European Commission to Launch Probe into German Current Account Surplus
The European Commission announced on Wednesday its decision to investigate Germany’s trade surplus following recent criticisms regarding the nation’s current account surplus.
Germany’s current account surplus reached 7% of its gross domestic product (GDP) in 2012 and has consistently surpassed the European Commission’s threshold of 6% since 2007. This trend has led to concerns that Germany’s surplus might be hindering recovery efforts across the eurozone.
As part of this initiative, the Commission will conduct an “in-depth review” of both Germany and Luxembourg to thoroughly assess their external positions and internal developments, with the goal of determining whether either country is facing economic imbalances.
Commission President Jose Manuel Barroso indicated during a press briefing in Brussels that a high surplus does not inherently signify an imbalance. He emphasized the need for further examination to ascertain if Germany’s substantial surplus is impacting the overall functioning of the European economy.
In a recent semiannual currency report, the U.S. Treasury Department criticized Germany’s economic strategies, attributing the nation’s export-driven growth model as a contributing factor to the sluggish recovery within the eurozone and the global economy at large.

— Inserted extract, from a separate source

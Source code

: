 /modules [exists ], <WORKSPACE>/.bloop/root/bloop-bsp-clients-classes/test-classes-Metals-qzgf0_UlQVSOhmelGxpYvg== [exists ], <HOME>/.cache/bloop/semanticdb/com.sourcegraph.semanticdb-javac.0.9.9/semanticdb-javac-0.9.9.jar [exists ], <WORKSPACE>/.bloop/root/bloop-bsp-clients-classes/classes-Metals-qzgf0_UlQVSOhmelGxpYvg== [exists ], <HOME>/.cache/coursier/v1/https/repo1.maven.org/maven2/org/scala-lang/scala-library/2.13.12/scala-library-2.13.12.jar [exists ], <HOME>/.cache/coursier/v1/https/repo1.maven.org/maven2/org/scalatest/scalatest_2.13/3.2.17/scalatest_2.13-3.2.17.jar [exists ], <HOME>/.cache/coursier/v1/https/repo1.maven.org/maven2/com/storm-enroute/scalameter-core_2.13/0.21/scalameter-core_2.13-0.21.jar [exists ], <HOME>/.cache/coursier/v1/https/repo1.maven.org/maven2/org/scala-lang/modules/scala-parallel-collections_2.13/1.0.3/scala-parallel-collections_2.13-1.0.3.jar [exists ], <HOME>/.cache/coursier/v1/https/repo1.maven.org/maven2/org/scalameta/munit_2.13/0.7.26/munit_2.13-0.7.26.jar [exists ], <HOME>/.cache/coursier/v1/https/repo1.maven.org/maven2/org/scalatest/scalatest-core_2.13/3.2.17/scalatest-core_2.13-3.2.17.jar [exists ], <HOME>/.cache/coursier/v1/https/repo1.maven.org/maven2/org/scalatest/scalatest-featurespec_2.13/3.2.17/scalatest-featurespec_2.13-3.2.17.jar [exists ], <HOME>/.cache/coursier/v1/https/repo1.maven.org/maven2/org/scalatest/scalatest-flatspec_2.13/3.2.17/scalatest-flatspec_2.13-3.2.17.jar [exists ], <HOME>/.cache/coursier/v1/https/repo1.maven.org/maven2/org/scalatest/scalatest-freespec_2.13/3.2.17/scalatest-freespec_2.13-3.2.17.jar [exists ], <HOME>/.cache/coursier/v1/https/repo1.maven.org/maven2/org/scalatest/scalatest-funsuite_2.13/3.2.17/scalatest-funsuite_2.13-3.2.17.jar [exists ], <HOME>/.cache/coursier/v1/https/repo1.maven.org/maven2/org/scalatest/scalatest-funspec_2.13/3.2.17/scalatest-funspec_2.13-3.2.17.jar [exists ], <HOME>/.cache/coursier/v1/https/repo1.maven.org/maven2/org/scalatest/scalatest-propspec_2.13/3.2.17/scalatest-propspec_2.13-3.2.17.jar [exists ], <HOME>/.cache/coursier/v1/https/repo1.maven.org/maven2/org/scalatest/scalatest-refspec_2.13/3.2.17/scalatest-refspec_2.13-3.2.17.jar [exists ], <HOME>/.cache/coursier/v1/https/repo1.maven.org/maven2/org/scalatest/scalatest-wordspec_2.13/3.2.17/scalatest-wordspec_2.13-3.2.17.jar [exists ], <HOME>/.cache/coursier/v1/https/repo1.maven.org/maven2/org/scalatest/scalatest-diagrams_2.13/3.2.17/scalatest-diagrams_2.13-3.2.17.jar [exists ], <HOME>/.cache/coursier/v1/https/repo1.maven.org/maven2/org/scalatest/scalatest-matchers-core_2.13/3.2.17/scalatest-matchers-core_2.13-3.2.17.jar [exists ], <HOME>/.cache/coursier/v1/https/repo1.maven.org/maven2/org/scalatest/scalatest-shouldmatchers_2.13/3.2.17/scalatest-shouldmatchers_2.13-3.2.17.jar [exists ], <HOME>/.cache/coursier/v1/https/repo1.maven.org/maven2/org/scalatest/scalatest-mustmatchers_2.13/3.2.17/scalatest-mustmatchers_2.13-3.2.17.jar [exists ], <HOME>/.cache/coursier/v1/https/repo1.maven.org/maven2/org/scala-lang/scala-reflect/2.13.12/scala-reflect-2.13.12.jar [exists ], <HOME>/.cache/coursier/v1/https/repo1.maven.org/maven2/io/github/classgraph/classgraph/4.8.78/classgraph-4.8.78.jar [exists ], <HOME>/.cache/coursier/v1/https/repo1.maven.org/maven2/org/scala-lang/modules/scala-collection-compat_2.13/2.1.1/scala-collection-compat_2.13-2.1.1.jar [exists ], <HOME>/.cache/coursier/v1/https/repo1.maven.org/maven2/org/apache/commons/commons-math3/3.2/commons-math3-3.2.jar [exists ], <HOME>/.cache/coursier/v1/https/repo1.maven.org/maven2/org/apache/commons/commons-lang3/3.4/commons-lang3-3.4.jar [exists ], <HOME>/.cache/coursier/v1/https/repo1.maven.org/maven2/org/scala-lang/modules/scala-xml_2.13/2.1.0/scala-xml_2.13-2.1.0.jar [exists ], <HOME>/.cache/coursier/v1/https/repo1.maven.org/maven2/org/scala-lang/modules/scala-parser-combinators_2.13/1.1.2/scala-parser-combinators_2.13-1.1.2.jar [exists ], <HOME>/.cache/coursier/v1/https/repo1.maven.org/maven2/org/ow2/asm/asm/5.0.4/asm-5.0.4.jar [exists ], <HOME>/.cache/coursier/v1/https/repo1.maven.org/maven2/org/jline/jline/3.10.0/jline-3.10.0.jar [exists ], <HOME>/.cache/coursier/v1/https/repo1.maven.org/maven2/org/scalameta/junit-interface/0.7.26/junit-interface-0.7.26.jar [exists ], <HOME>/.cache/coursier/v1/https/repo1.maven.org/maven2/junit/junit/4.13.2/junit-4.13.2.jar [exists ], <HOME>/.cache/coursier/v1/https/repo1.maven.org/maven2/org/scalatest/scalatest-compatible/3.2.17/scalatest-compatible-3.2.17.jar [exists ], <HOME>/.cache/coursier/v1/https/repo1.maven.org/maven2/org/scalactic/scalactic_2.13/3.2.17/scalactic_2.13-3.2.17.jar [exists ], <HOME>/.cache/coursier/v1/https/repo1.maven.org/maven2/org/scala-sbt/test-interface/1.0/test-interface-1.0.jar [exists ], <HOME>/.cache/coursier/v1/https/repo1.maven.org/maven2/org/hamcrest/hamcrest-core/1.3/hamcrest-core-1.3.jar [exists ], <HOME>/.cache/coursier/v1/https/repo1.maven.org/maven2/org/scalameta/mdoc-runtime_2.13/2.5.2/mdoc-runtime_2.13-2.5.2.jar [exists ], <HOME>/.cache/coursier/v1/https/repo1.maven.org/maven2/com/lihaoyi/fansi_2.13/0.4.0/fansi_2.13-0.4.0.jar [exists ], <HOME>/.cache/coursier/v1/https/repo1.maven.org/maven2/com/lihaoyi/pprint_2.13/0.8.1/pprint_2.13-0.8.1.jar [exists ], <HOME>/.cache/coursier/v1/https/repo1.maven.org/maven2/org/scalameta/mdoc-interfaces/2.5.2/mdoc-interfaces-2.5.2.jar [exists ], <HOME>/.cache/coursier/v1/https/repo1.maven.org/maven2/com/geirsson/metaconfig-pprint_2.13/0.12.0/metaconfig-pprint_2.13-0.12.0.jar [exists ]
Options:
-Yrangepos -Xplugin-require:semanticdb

While the Treasury acknowledged some recovery in German domestic demand, it noted that Germany’s economic growth remains reliant on favorable net exports, which delays the euro area’s necessary adjustments.
The Treasury highlighted that this reliance results in a deflationary bias for both the euro area and the global economy. Additionally, the International Monetary Fund (IMF) has called on Germany to increase domestic demand and reduce its export surplus to assist its euro-area neighbors in addressing their deficits.
In response to these criticisms, Germany maintains that its economic growth in the upcoming year will be propelled by domestic demand.